Stored data:
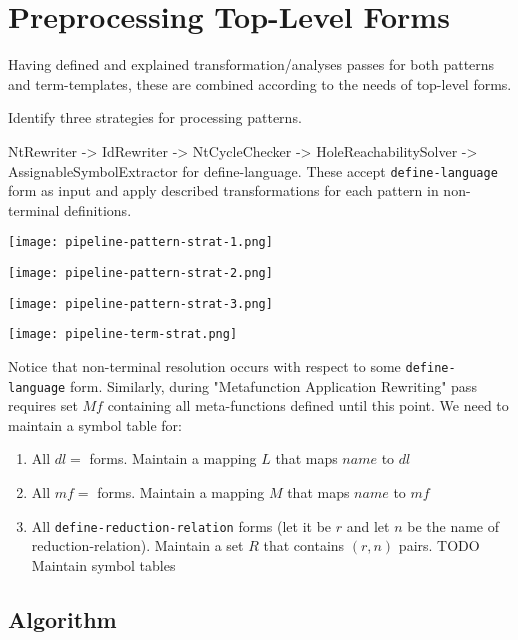\section{Preprocessing Top-Level Forms}

Having defined and explained transformation/analyses passes for both patterns and term-templates, these are combined according to the needs of top-level forms. 

Identify three strategies for processing patterns.

NtRewriter -> IdRewriter -> NtCycleChecker -> HoleReachabilitySolver -> AssignableSymbolExtractor for define-language. These accept \lstinline{define-language} form as input and apply described transformations for each pattern in non-terminal definitions.

\texttt{[image: pipeline-pattern-strat-1.png]}

\texttt{[image: pipeline-pattern-strat-2.png]}

\texttt{[image: pipeline-pattern-strat-3.png]}

\texttt{[image: pipeline-term-strat.png]}


Notice that non-terminal resolution occurs with respect to some \lstinline{define-language} form. Similarly, during "Metafunction Application Rewriting" pass requires set $Mf$ containing all meta-functions defined until this point. We need to maintain a symbol table for:

\begin{enumerate}
\item All $dl =$ \DefineLanguage forms. Maintain a mapping $L$ that maps $name$ to $dl$
\item All $mf =$ \DefineMetafunction forms. Maintain a mapping $M$ that maps $name$ to $mf$
\item All \lstinline{define-reduction-relation} forms (let it be $r$ and let $n$ be the name of reduction-relation). Maintain a set $R$ that contains $(r, n)$ pairs.
TODO Maintain symbol tables
\end{enumerate}

\subsection{Algorithm}

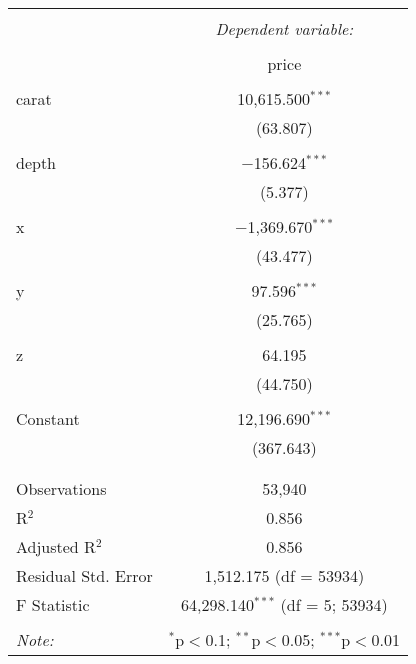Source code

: 
\begin{tabular}{@{\extracolsep{5pt}}lc} 
\\[-1.8ex]\hline 
\hline \\[-1.8ex] 
 & \multicolumn{1}{c}{\textit{Dependent variable:}} \\ 
\cline{2-2} 
\\[-1.8ex] & price \\ 
\hline \\[-1.8ex] 
 carat & 10,615.500$^{***}$ \\ 
  & (63.807) \\ 
  & \\ 
 depth & $-$156.624$^{***}$ \\ 
  & (5.377) \\ 
  & \\ 
 x & $-$1,369.670$^{***}$ \\ 
  & (43.477) \\ 
  & \\ 
 y & 97.596$^{***}$ \\ 
  & (25.765) \\ 
  & \\ 
 z & 64.195 \\ 
  & (44.750) \\ 
  & \\ 
 Constant & 12,196.690$^{***}$ \\ 
  & (367.643) \\ 
  & \\ 
\hline \\[-1.8ex] 
Observations & 53,940 \\ 
R$^{2}$ & 0.856 \\ 
Adjusted R$^{2}$ & 0.856 \\ 
Residual Std. Error & 1,512.175 (df = 53934) \\ 
F Statistic & 64,298.140$^{***}$ (df = 5; 53934) \\ 
\hline 
\hline \\[-1.8ex] 
\textit{Note:}  & \multicolumn{1}{r}{$^{*}$p$<$0.1; $^{**}$p$<$0.05; $^{***}$p$<$0.01} \\ 
\end{tabular}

* _Work instruction_
Reply with nothing but the number of lines in the data that include the word "begin".

* _Task answer_
2